[S]ince Hillary Rodham Clinton was elected to the Senate in 2000, Corning and its mainly Republican executives have become one of her largest sources of campaign contributions. And in that time, Mrs. Clinton has become one of the company's leading champions, delivering for it like no other Democratic lawmaker.
In April 2003, a month after Corning's political action committee gave $10,000 to her re-election campaign, Mrs. Clinton announced legislation that would provide hundreds of millions in federal aid to reduce diesel pollution, using, among other things, technology pioneered by Corning. It was one of several Congressional initiatives Mrs. Clinton has pushed that benefit the company.
And in April 2004, Mrs. Clinton began a push to persuade the Chinese government to relax tariffs on Corning fiber optics products, inviting the Chinese ambassador to her office and personally asking President Bush for help in the matter. One month after the beginning of that ultimately successful effort, Corning's chairman, James Houghton, held a fund-raiser at his home that collected tens of thousands of dollars for her re-election campaign....Corning ... and its employees contributed $137,000 from the time she was elected in 2000 through the end of 2005... the most from any single source other than MetLife.... [Thersites' note: MetLife's a big Lieberman contributor, too...]
It's not just Corning and MetLife.
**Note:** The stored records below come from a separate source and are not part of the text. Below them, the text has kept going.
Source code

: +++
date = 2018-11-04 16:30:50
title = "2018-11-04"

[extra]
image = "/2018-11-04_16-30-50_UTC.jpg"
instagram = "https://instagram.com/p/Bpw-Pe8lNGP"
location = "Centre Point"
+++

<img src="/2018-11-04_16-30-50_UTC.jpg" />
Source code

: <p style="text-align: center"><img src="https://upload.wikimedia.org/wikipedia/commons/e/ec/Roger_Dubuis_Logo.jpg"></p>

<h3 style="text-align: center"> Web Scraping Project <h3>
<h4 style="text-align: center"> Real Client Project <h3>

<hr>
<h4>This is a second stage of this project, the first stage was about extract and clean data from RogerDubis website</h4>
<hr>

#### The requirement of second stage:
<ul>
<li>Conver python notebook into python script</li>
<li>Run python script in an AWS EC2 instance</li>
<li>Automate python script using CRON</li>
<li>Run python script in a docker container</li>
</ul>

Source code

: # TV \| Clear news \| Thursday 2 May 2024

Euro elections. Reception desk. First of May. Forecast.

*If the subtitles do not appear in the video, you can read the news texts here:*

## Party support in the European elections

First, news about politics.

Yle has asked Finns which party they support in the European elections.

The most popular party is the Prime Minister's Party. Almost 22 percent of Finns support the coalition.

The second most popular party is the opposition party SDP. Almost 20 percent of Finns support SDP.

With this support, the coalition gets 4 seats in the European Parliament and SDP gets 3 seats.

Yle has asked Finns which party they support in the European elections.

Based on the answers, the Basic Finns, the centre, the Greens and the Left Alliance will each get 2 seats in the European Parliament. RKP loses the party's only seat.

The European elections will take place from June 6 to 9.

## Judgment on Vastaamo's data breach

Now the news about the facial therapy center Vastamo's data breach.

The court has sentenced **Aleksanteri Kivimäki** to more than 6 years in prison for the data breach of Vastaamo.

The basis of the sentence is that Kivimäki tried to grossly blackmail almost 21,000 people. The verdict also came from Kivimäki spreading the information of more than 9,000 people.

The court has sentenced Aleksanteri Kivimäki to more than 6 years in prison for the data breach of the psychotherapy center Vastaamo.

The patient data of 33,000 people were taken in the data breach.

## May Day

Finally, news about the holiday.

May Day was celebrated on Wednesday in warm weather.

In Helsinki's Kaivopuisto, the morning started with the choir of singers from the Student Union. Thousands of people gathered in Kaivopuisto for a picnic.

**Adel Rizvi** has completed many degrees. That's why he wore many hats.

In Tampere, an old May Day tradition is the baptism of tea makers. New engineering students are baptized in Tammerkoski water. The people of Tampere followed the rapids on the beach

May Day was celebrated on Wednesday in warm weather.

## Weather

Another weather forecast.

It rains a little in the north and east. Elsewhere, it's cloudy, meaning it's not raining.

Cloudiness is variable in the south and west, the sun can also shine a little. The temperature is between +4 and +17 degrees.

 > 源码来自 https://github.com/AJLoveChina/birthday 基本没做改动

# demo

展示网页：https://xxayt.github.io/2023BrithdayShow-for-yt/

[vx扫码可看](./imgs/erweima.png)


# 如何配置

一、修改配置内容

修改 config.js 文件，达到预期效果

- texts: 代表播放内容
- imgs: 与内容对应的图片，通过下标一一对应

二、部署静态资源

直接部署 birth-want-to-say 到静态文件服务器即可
Clinton even used to sit on the Board of Directors of WalMart -- unsurprising for an influential Arkansan, but still unseemly for a supposedly pro-American-worker Democrat, not just because of WalMart's poor labor practices and abuse of government social programs to provide health and other benefits to its workers but because WalMart is the single biggest importer of consumer goods from China.
Worst of all, conservatives and many independents see Clinton as representative of all Democrats, so we get tarred with the same brush as her when in reality we and conservatives share a distaste for Clinton's politics. Can you imagine how crass, calculating and unAmerican we'll look if she becomes the 2008 Democratic Presidential nominee?
Update: Or I could be all wet for once; a commenter pointed out that by reducing tariffs, Hillary was protecting American jobs. I still dislike the quid-pro-quo aspect of her relationship with Corning, and her general "Wall Street over Main Street" economic policies -- but I can't dispute the point on tariffs. I wasn't paying enough attention. Dang.